いずれも、この百年の間、一度も確認されなかった異形だ。各国の中心にいる者たちは決断を迫られ、恐怖と混乱の中でもそれぞれ、採るべき行動を選択している。
「うちらも、引くわけにはいきませんわ」
共に戦ってきた仲間たちを見回し、シャインは毅然と顔を上げた。勇気の国を統べる「女王」の顔で。
「このブレイブを襲うには、敵も不安だったようですわね。生半可な戦力では太刀打ちできないと見て、こんなはた迷惑な行動に出たのですもの」
「ああ、その通りだッ!」
シャインの強がりには気づいただろうが、リーチはお構いなしに笑い飛ばした。
「大鷲の翼を持つ獅子とはおもしろいッ!これが伝説にて語られてきたグリフィンというヤツか!」
「しかも大群だ。笑えるほどのな」
この情報をもたらしたミスターメテオランテが苦笑する。
「グリフィンの群れは一直線にここを目指してる。兵士たちが地上から矢を射てるが、射落とすのは厳しいな。敵の飛行速度が速すぎる」
「やってやろうじゃねえか。そのための備えだッ!」
リーチの闘志は揺るがない。ジルコンギアの大鎌「マリーゴールド」を背負い、高らかに猛る。味方を鼓舞し、勢いづかせたいと願ったリーチの想いを受け、彼の大鎌は追い風を生み出す力を得た。彼のギアとシャインの飴があれば、兵たちは恐怖に負けることなく、どこまでも進軍するだろう。
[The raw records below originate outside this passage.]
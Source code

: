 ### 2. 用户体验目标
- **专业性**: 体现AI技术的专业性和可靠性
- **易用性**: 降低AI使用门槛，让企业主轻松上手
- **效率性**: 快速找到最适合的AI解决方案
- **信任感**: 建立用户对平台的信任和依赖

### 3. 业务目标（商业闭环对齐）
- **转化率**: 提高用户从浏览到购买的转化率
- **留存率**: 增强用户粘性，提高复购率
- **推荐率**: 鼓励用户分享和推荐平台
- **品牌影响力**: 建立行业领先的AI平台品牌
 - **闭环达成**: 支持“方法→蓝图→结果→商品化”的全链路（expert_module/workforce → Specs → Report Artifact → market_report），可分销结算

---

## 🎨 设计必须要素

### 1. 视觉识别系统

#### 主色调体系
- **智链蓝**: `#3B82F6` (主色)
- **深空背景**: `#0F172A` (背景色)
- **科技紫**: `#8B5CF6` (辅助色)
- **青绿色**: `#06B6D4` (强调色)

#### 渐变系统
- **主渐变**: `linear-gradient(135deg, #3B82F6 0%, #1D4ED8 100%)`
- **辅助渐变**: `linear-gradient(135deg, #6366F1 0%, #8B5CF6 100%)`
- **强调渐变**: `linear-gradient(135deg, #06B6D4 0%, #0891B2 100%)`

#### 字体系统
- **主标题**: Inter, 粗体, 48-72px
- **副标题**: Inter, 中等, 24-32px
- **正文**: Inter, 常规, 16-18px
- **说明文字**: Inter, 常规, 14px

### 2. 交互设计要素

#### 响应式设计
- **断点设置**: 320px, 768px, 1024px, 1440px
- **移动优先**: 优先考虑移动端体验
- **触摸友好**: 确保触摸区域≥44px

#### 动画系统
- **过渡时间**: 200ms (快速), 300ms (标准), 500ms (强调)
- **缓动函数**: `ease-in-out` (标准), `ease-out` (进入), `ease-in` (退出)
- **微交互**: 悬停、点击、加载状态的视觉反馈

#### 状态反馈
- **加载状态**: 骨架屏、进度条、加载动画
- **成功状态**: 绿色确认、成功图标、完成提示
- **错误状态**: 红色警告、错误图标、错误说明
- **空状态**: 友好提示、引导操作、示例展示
「もともと大災の竜に備えて築いた城だろう、ここはッ!他国による敵襲より、空からの強襲を警戒した造りになってる。すべての歩廊に兵士を配備できるし、弓矢も大砲もそろってる!」
「リーチ」
「誰が四天獅<クアドリオン>の名を冠してると思ってる!?たかだか一対の翼を備えた獅子くらい、軽くひねってみせるぜッ!」
「そうだね。でもあなたはまだ失えない。この国にも、うちにも」
「おっと……そんな殺し文句、いつ覚えた?」
珍しくうろたえたリーチに、ドッと全員が笑う。
皆の顔を見回すと、シャインも腹が決まった。ぐるりと皆を見回し、自分の考えを声に乗せる。
「これは前代未聞の一大事……この方法が絶対安全だという保証もありませんわ。それでも、今はこれしか思いつく方法がないの。みんな、うちに命を預けてくださる?」
「おうッ!」
「元よりそのつもりさ」
リーチとミスターメテオランテに続き、他の家臣たちも迷うことなくうなずいた。